→ WORK TO BE COMPLETED: In the entries that follow, the lines from the one with "- Says what type of action it is" through the one with "2) Dependencies : Implicit" are the ones to write out, exactly and with both ends included. Nothing else should appear.

→ WORKING DATA:

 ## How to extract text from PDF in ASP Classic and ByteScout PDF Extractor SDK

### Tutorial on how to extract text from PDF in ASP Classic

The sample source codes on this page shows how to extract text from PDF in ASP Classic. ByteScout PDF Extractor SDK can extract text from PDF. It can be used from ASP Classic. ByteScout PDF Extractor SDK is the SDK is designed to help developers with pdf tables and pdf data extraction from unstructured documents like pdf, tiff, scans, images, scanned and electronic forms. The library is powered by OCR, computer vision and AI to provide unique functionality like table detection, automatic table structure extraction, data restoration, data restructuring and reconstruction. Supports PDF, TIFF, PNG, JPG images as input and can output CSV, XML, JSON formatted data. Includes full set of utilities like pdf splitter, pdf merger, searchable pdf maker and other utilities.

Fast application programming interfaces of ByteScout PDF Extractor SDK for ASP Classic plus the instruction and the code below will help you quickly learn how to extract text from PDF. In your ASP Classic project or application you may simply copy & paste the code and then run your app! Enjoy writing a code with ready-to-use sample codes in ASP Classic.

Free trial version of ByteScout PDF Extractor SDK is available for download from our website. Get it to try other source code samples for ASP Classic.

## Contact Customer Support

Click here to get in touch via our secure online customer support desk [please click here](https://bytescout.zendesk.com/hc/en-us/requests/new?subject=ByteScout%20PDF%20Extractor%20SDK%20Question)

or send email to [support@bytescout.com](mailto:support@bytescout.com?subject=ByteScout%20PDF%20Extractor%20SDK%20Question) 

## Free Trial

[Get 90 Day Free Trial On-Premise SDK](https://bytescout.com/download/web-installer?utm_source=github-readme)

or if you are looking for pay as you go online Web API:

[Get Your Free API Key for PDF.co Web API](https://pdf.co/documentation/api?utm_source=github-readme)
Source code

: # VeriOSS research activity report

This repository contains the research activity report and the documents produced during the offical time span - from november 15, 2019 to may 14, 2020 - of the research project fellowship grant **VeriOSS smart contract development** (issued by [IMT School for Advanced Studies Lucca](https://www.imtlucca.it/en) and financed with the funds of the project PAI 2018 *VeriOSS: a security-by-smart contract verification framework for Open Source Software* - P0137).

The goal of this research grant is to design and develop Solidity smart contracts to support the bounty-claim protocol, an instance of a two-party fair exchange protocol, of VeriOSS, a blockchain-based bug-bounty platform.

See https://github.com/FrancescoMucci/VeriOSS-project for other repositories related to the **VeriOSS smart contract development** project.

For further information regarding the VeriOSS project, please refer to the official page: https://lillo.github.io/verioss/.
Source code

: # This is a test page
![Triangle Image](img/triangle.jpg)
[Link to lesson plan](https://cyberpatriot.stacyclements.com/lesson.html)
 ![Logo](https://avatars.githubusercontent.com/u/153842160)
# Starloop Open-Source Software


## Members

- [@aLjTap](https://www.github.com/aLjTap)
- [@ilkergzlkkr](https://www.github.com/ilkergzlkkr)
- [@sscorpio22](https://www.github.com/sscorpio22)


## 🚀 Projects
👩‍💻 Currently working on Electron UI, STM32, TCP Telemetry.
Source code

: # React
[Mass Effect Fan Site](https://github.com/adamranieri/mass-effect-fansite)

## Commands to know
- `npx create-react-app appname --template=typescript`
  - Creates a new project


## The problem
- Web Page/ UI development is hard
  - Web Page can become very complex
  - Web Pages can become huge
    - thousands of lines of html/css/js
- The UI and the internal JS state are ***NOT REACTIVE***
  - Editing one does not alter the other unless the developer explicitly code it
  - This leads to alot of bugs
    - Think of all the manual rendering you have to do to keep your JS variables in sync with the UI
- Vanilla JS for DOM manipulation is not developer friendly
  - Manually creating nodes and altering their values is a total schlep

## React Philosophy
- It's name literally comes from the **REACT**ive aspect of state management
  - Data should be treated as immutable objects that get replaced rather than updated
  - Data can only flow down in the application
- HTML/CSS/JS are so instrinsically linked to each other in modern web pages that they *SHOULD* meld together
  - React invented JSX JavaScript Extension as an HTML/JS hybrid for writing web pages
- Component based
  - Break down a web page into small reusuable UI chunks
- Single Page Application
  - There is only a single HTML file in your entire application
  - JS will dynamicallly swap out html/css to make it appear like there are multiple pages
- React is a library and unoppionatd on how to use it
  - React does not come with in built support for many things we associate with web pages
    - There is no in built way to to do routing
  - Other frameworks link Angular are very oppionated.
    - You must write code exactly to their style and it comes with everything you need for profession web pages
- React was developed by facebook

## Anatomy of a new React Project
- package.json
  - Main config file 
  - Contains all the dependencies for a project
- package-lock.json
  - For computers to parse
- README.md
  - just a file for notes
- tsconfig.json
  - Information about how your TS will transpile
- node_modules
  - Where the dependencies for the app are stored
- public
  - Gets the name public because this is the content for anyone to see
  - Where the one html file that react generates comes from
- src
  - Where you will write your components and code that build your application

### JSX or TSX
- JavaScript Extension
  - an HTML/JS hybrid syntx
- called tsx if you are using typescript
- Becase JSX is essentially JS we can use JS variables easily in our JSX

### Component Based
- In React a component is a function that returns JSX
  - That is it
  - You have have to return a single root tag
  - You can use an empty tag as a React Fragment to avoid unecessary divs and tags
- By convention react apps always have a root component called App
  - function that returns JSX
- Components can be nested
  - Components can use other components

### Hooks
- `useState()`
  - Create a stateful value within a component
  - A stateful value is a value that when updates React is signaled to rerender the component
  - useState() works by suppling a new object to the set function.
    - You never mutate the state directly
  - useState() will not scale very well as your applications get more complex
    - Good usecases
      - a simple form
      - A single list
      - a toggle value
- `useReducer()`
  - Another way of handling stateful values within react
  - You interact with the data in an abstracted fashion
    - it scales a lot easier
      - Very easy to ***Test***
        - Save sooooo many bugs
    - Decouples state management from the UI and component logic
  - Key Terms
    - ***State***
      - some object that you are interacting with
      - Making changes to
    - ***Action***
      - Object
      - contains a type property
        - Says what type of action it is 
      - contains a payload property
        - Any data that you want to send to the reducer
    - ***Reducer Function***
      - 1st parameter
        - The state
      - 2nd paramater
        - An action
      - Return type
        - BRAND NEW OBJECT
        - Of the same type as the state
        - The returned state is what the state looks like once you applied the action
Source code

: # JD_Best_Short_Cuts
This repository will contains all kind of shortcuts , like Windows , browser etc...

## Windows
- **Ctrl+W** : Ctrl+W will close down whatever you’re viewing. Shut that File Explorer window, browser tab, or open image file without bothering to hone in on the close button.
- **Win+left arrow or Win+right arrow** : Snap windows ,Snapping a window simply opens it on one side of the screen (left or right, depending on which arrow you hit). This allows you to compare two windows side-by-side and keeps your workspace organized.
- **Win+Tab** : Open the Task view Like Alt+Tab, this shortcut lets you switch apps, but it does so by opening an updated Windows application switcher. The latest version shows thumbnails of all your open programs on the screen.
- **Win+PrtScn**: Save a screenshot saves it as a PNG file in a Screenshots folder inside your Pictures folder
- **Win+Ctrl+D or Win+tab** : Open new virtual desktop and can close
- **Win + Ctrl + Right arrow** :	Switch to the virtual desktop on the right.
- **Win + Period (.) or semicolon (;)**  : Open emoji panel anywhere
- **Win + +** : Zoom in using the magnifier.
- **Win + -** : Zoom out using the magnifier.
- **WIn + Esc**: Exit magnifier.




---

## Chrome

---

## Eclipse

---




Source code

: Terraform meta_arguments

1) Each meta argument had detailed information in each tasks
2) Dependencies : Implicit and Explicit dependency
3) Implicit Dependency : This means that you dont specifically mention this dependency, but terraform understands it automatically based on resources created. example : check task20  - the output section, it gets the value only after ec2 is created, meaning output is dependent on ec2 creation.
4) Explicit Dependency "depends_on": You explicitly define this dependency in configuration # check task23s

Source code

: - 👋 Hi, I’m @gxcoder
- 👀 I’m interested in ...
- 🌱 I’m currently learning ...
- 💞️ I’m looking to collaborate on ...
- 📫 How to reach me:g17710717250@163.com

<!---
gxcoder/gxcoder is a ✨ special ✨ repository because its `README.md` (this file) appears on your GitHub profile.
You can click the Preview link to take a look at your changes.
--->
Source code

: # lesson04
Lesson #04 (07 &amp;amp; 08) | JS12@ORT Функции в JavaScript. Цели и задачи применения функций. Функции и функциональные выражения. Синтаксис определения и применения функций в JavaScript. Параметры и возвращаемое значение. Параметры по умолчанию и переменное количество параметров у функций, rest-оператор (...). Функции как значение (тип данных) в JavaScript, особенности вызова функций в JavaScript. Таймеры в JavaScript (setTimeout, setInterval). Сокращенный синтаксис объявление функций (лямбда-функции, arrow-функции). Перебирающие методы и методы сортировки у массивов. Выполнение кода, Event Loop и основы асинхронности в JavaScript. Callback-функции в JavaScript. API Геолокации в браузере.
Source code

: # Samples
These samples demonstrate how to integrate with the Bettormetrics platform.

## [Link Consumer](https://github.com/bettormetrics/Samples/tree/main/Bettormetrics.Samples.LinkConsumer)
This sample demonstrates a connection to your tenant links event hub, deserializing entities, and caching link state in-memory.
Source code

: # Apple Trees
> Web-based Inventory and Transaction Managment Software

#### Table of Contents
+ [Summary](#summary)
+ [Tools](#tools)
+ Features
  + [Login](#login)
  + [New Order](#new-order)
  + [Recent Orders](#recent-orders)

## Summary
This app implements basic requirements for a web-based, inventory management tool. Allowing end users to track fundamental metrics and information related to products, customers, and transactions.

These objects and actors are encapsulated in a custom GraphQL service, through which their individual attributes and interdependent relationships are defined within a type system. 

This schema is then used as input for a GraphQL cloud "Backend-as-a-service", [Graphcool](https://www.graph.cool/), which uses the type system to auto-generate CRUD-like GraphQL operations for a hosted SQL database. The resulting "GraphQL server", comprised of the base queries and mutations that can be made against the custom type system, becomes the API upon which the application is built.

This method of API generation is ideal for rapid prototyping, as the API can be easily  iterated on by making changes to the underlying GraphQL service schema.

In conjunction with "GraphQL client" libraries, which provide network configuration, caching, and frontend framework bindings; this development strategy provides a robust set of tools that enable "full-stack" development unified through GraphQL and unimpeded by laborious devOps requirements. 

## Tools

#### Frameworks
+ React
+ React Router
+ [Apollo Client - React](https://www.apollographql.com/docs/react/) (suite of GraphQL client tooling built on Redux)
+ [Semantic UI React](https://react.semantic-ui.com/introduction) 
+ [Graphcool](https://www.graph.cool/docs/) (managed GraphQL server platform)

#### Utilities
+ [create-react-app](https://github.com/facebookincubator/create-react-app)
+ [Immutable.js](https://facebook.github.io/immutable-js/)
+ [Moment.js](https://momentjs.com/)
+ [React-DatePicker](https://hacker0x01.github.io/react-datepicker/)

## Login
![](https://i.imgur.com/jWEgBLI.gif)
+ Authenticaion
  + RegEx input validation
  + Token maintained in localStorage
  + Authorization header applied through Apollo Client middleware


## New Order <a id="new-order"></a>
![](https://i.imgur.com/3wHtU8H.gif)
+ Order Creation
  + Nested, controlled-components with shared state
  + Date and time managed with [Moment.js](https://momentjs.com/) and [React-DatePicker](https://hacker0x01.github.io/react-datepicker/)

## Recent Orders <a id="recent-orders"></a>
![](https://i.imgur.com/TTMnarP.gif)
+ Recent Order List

→ ANSWER TO THIS EXERCISE:
        - Says what type of action it is 
      - contains a payload property
        - Any data that you want to send to the reducer
    - ***Reducer Function***
      - 1st parameter
        - The state
      - 2nd paramater
        - An action
      - Return type
        - BRAND NEW OBJECT
        - Of the same type as the state
        - The returned state is what the state looks like once you applied the action
Source code

: # JD_Best_Short_Cuts
This repository will contains all kind of shortcuts , like Windows , browser etc...

## Windows
- **Ctrl+W** : Ctrl+W will close down whatever you’re viewing. Shut that File Explorer window, browser tab, or open image file without bothering to hone in on the close button.
- **Win+left arrow or Win+right arrow** : Snap windows ,Snapping a window simply opens it on one side of the screen (left or right, depending on which arrow you hit). This allows you to compare two windows side-by-side and keeps your workspace organized.
- **Win+Tab** : Open the Task view Like Alt+Tab, this shortcut lets you switch apps, but it does so by opening an updated Windows application switcher. The latest version shows thumbnails of all your open programs on the screen.
- **Win+PrtScn**: Save a screenshot saves it as a PNG file in a Screenshots folder inside your Pictures folder
- **Win+Ctrl+D or Win+tab** : Open new virtual desktop and can close
- **Win + Ctrl + Right arrow** :	Switch to the virtual desktop on the right.
- **Win + Period (.) or semicolon (;)**  : Open emoji panel anywhere
- **Win + +** : Zoom in using the magnifier.
- **Win + -** : Zoom out using the magnifier.
- **WIn + Esc**: Exit magnifier.




---

## Chrome

---

## Eclipse

---




Source code

: Terraform meta_arguments

1) Each meta argument had detailed information in each tasks
2) Dependencies : Implicit and Explicit dependency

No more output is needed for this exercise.